Task instructions: Your task is to copy every line below that contains the word "deterministic".

Entries supplied:
========================
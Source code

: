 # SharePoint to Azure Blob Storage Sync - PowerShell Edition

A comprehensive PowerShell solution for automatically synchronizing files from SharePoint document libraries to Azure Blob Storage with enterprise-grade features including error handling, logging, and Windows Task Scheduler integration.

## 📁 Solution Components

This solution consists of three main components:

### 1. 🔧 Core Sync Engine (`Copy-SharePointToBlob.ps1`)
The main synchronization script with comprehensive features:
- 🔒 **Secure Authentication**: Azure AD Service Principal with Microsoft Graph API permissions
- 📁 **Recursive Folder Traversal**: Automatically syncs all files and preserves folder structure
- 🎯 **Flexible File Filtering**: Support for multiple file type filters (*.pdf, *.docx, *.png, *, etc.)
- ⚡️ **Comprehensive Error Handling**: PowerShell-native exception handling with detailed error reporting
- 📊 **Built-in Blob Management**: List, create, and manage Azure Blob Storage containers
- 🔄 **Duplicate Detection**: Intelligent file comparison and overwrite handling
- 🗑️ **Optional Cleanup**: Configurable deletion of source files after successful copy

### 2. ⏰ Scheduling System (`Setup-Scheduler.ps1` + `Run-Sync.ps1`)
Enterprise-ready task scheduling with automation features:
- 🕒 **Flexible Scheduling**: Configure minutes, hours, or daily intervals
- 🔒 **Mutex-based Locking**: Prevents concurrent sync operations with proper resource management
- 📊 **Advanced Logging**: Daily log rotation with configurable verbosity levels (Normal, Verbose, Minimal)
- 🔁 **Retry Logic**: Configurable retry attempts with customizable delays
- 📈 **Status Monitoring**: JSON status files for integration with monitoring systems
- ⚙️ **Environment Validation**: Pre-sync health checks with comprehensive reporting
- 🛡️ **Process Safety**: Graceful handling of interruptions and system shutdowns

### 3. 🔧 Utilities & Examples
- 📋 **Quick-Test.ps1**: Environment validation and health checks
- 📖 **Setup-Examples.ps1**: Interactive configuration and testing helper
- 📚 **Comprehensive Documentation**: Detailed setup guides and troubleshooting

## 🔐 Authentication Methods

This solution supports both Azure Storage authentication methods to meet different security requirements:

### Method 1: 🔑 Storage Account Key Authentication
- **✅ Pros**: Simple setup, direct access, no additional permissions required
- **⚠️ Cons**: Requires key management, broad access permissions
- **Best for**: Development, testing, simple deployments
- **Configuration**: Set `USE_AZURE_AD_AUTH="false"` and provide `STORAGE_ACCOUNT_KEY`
========================
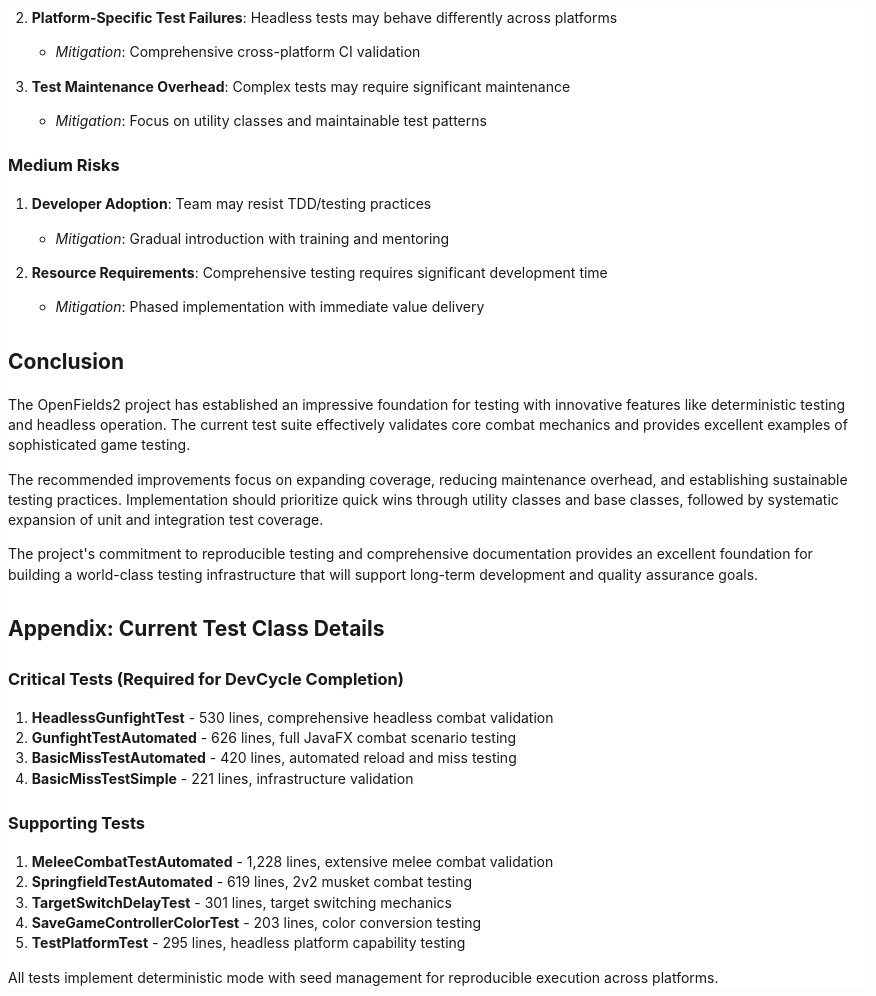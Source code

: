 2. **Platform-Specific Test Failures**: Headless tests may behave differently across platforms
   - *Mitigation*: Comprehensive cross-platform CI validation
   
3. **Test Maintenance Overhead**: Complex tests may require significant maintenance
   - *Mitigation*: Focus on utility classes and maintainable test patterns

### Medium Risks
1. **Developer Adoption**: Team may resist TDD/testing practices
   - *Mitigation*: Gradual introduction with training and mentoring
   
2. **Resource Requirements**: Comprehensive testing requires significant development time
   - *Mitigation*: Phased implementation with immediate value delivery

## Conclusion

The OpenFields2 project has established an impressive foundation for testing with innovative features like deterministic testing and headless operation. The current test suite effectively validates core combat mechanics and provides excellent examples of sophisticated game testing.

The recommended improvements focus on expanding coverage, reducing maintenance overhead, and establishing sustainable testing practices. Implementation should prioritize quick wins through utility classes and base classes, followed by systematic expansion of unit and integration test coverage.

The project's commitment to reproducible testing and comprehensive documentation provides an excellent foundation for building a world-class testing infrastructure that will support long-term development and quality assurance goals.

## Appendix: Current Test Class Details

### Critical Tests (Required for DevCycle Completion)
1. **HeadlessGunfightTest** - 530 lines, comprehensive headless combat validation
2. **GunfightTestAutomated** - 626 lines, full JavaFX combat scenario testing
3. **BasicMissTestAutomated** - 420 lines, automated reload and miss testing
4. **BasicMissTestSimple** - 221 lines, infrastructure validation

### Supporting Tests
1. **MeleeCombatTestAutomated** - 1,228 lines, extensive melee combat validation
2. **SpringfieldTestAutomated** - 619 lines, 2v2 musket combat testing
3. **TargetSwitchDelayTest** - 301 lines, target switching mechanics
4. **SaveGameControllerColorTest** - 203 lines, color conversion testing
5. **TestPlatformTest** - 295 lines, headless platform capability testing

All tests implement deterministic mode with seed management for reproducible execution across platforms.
========================
Task result:
The OpenFields2 project has established an impressive foundation for testing with innovative features like deterministic testing and headless operation. The current test suite effectively validates core combat mechanics and provides excellent examples of sophisticated game testing.
All tests implement deterministic mode with seed management for reproducible execution across platforms.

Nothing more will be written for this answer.